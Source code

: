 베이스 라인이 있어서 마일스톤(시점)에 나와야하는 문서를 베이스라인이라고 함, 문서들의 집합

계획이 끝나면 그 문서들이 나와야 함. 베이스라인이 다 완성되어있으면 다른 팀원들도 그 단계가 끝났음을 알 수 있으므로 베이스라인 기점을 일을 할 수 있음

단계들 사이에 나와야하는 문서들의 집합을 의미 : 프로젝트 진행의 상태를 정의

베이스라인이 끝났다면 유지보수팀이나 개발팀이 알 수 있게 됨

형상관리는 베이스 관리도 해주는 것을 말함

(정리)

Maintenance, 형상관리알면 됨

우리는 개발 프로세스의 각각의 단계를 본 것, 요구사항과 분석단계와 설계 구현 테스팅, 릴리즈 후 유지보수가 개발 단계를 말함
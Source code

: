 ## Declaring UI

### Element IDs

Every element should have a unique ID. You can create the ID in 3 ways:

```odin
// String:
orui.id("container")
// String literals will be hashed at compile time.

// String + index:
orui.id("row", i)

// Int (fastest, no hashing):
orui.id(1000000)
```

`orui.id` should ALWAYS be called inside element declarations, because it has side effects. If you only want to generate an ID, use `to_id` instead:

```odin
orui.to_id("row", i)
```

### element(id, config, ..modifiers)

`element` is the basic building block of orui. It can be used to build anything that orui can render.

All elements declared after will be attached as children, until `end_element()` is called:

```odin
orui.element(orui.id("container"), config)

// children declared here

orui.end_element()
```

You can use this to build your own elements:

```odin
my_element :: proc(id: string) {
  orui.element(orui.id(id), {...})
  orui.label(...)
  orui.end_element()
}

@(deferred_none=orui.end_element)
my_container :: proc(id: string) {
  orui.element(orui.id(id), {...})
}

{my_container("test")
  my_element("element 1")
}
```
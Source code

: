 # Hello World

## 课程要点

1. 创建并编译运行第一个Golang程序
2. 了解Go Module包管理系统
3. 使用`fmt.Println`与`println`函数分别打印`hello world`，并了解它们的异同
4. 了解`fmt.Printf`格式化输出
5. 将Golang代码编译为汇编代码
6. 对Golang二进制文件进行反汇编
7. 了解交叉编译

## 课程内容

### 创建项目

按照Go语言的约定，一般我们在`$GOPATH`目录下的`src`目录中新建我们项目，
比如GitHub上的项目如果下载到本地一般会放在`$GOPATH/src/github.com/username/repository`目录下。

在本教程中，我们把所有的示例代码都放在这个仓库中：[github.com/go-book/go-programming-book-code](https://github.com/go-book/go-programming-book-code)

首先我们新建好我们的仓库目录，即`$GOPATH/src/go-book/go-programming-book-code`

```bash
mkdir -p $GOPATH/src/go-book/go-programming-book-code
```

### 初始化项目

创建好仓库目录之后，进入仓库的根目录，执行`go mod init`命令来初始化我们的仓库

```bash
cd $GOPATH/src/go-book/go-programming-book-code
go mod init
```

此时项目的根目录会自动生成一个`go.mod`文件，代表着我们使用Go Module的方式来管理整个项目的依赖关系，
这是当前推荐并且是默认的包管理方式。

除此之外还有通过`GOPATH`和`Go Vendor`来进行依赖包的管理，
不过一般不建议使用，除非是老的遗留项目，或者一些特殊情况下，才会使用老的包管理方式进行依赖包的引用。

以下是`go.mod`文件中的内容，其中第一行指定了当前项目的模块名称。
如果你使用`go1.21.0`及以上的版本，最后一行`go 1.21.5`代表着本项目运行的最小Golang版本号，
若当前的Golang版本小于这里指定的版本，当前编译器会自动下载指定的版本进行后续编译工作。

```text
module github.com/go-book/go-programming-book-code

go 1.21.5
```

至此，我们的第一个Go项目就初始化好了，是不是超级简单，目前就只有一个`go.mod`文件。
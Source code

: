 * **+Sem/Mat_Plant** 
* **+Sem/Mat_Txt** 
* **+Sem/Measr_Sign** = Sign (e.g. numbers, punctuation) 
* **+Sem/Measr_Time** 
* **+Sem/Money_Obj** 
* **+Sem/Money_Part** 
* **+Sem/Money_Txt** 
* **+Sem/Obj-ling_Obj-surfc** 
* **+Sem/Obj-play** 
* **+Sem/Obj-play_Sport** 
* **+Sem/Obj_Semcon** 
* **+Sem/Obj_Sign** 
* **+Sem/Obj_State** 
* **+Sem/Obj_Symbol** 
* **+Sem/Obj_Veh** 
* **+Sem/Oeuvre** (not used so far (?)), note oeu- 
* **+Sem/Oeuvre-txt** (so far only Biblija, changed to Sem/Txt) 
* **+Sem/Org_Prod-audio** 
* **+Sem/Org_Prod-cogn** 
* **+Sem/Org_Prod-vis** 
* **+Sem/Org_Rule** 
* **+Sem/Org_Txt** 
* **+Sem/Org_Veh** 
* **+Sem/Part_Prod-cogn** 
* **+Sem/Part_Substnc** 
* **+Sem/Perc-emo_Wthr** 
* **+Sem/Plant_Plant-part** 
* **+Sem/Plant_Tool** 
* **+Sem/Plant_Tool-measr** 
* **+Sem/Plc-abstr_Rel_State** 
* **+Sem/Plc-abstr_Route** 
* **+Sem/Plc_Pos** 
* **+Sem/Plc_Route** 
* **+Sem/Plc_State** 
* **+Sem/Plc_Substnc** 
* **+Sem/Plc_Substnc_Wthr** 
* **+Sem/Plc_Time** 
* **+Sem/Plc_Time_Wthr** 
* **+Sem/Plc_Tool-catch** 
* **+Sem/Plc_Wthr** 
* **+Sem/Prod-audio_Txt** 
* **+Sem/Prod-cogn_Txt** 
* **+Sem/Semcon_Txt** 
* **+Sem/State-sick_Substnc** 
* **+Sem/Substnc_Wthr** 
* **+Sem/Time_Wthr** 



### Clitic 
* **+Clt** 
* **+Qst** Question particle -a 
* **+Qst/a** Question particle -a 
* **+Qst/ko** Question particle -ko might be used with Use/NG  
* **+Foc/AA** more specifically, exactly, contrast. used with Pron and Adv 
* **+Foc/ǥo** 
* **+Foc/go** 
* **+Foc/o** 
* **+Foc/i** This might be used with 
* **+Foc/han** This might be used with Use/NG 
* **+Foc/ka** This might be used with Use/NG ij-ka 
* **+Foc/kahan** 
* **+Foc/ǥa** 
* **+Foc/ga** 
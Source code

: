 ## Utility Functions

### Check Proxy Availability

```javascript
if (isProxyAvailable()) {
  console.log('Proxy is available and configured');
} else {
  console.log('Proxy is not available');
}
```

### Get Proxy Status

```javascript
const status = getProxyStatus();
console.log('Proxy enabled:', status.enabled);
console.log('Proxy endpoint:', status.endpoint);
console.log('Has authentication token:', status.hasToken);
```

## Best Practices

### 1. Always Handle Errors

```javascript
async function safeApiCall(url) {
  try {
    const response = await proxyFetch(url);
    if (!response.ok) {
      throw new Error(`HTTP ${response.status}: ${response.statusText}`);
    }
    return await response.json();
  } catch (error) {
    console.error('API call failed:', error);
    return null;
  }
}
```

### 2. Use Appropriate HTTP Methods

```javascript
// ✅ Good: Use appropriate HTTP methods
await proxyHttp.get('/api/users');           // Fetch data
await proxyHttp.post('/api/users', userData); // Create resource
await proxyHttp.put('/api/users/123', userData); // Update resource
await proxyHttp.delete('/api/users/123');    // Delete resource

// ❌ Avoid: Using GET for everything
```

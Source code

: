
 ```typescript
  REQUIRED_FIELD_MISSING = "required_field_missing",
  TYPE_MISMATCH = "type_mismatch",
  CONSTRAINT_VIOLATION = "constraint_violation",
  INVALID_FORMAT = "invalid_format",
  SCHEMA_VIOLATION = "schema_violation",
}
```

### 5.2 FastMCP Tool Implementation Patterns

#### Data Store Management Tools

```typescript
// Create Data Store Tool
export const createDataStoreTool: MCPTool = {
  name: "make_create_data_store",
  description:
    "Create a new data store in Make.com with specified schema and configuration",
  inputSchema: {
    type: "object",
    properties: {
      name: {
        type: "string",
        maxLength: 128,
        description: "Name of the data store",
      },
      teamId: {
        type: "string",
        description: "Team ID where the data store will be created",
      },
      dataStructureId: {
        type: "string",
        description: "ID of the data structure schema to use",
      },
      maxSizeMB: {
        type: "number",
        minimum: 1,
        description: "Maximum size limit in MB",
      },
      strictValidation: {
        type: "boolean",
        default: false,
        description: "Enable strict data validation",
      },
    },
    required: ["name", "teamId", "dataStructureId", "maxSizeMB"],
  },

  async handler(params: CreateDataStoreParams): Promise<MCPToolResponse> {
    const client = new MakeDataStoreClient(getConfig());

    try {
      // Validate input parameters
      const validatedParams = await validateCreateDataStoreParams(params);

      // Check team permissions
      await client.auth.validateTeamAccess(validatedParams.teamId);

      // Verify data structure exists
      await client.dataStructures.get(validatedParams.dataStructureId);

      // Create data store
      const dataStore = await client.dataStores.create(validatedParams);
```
-.-.-
Work instruction
If a line of the data above holds the string "elements", count it, then state only the total.

Answer area
2